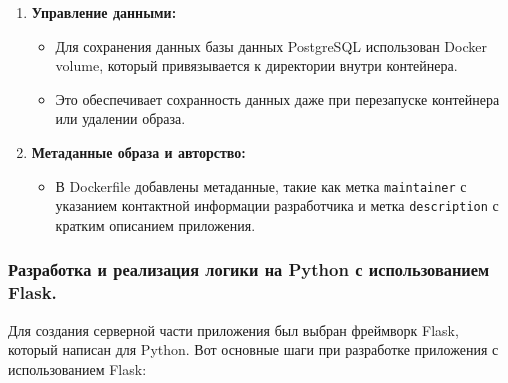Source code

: \documentclass[12pt, russian]{extarticle}
\begin{document}
\begin{spacing}{1.5}
\begin{enumerate}
\begin{itemize}
        \end{itemize}
        \item \textbf{Управление данными:}
        \begin{itemize}
            \item Для сохранения данных базы данных PostgreSQL использован Docker volume, который
                привязывается к директории внутри контейнера.
            \item Это обеспечивает сохранность данных даже при перезапуске контейнера или удалении образа.
        \end{itemize}
        \item \textbf{Метаданные образа и авторство:}
        \begin{itemize}
            \item В Dockerfile добавлены метаданные, такие как метка \texttt{maintainer} с указанием
                контактной информации разработчика и метка \texttt{description} с кратким описанием приложения.
        \end{itemize}
    \end{enumerate}

    \subsubsection{Разработка и реализация логики на Python с использованием Flask.}

    Для создания серверной части приложения был выбран фреймворк Flask, который написан для Python.
    Вот основные шаги при разработке приложения с использованием Flask:


\end{spacing}
\end{document}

- - -

> [TASK ITEM]
Show all of the lines above in which "приложения" is present.

> [SOLUTION TO THE PROBLEM]
                контактной информации разработчика и метка \texttt{description} с кратким описанием приложения.
    Для создания серверной части приложения был выбран фреймворк Flask, который написан для Python.
    Вот основные шаги при разработке приложения с использованием Flask:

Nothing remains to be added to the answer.